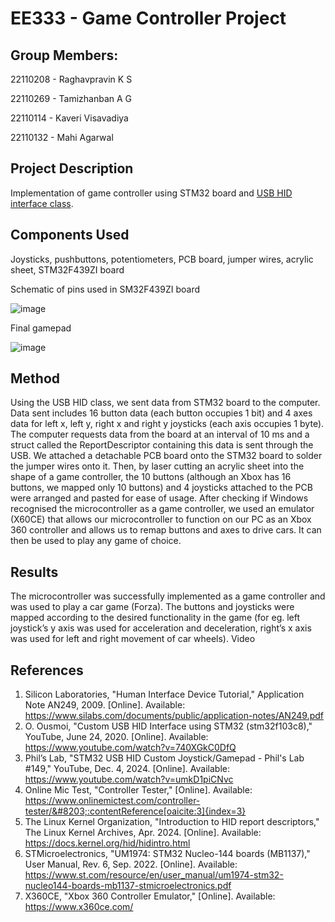 # EE333 - Game Controller Project

## Group Members:
22110208 - Raghavpravin K S

22110269 - Tamizhanban A G

22110114 - Kaveri Visavadiya

22110132 - Mahi Agarwal

## Project Description
Implementation of game controller using STM32 board and [USB HID interface class](https://en.wikipedia.org/wiki/USB_human_interface_device_class).

## Components Used
Joysticks, pushbuttons, potentiometers, PCB board, jumper wires, acrylic sheet, STM32F439ZI board

Schematic of pins used in SM32F439ZI board

![image](https://github.com/user-attachments/assets/526ae2ae-b71d-484b-b724-b773e5abba68)


Final gamepad

![image](https://github.com/user-attachments/assets/8315416e-2e0e-41fa-8b5d-200570e97cf6)

## Method
Using the USB HID class, we sent data from STM32 board to the computer. Data sent includes 16 button data (each button occupies 1 bit) and 4 axes data for left x, left y, right x and right y joysticks (each axis occupies 1 byte). The computer requests data from the board at an interval of 10 ms and a struct called the ReportDescriptor containing this data is sent through the USB. We attached a detachable PCB board onto the STM32 board to solder the jumper wires onto it. Then, by laser cutting an acrylic sheet into the shape of a game controller, the 10 buttons (although an Xbox has 16 buttons, we mapped only 10 buttons) and 4 joysticks attached to the PCB were arranged and pasted for ease of usage. After checking if Windows recognised the microcontroller as a game controller, we used an emulator (X60CE) that allows our microcontroller to function on our PC as an Xbox 360 controller and allows us to remap buttons and axes to drive cars. It can then be used to play any game of choice.

## Results
The microcontroller was successfully implemented as a game controller and was used to play a car game (Forza). The buttons and joysticks were mapped according to the desired functionality in the game (for eg. left joystick’s y axis was used for acceleration and deceleration, right’s x axis was used for left and right movement of car wheels). Video
 
## References
1. Silicon Laboratories, "Human Interface Device Tutorial," Application Note AN249, 2009. [Online]. Available: https://www.silabs.com/documents/public/application-notes/AN249.pdf
2. O. Ousmoi, "Custom USB HID Interface using STM32 (stm32f103c8)," YouTube, June 24, 2020. [Online]. Available: https://www.youtube.com/watch?v=740XGkC0DfQ 
3. Phil’s Lab, "STM32 USB HID Custom Joystick/Gamepad - Phil's Lab #149," YouTube, Dec. 4, 2024. [Online]. Available: https://www.youtube.com/watch?v=umkD1piCNvc
4. Online Mic Test, "Controller Tester," [Online]. Available: https://www.onlinemictest.com/controller-tester/&#8203;:contentReference[oaicite:3]{index=3}
5. The Linux Kernel Organization, "Introduction to HID report descriptors," The Linux Kernel Archives, Apr. 2024. [Online]. Available: https://docs.kernel.org/hid/hidintro.html 
6. STMicroelectronics, "UM1974: STM32 Nucleo-144 boards (MB1137)," User Manual, Rev. 6, Sep. 2022. [Online]. Available: https://www.st.com/resource/en/user_manual/um1974-stm32-nucleo144-boards-mb1137-stmicroelectronics.pdf
7. X360CE, "Xbox 360 Controller Emulator," [Online]. Available: https://www.x360ce.com/​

════════════════════

#### [What the task requires]
Give the listing again word for word, but drop every picture.

#### [Solution for this task]
 # EE333 - Game Controller Project

## Group Members:
22110208 - Raghavpravin K S

22110269 - Tamizhanban A G

22110114 - Kaveri Visavadiya

22110132 - Mahi Agarwal

## Project Description
Implementation of game controller using STM32 board and [USB HID interface class](https://en.wikipedia.org/wiki/USB_human_interface_device_class).

## Components Used
Joysticks, pushbuttons, potentiometers, PCB board, jumper wires, acrylic sheet, STM32F439ZI board

Schematic of pins used in SM32F439ZI board

![image](https://github.com/user-attachments/assets/526ae2ae-b71d-484b-b724-b773e5abba68)


Final gamepad

![image](https://github.com/user-attachments/assets/8315416e-2e0e-41fa-8b5d-200570e97cf6)

## Method
Using the USB HID class, we sent data from STM32 board to the computer. Data sent includes 16 button data (each button occupies 1 bit) and 4 axes data for left x, left y, right x and right y joysticks (each axis occupies 1 byte). The computer requests data from the board at an interval of 10 ms and a struct called the ReportDescriptor containing this data is sent through the USB. We attached a detachable PCB board onto the STM32 board to solder the jumper wires onto it. Then, by laser cutting an acrylic sheet into the shape of a game controller, the 10 buttons (although an Xbox has 16 buttons, we mapped only 10 buttons) and 4 joysticks attached to the PCB were arranged and pasted for ease of usage. After checking if Windows recognised the microcontroller as a game controller, we used an emulator (X60CE) that allows our microcontroller to function on our PC as an Xbox 360 controller and allows us to remap buttons and axes to drive cars. It can then be used to play any game of choice.

## Results
The microcontroller was successfully implemented as a game controller and was used to play a car game (Forza). The buttons and joysticks were mapped according to the desired functionality in the game (for eg. left joystick’s y axis was used for acceleration and deceleration, right’s x axis was used for left and right movement of car wheels). Video
 
## References
1. Silicon Laboratories, "Human Interface Device Tutorial," Application Note AN249, 2009. [Online]. Available: https://www.silabs.com/documents/public/application-notes/AN249.pdf
2. O. Ousmoi, "Custom USB HID Interface using STM32 (stm32f103c8)," YouTube, June 24, 2020. [Online]. Available: https://www.youtube.com/watch?v=740XGkC0DfQ 
3. Phil’s Lab, "STM32 USB HID Custom Joystick/Gamepad - Phil's Lab #149," YouTube, Dec. 4, 2024. [Online]. Available: https://www.youtube.com/watch?v=umkD1piCNvc
4. Online Mic Test, "Controller Tester," [Online]. Available: https://www.onlinemictest.com/controller-tester/&#8203;:contentReference[oaicite:3]{index=3}
5. The Linux Kernel Organization, "Introduction to HID report descriptors," The Linux Kernel Archives, Apr. 2024. [Online]. Available: https://docs.kernel.org/hid/hidintro.html 
6. STMicroelectronics, "UM1974: STM32 Nucleo-144 boards (MB1137)," User Manual, Rev. 6, Sep. 2022. [Online]. Available: https://www.st.com/resource/en/user_manual/um1974-stm32-nucleo144-boards-mb1137-stmicroelectronics.pdf
7. X360CE, "Xbox 360 Controller Emulator," [Online]. Available: https://www.x360ce.com/​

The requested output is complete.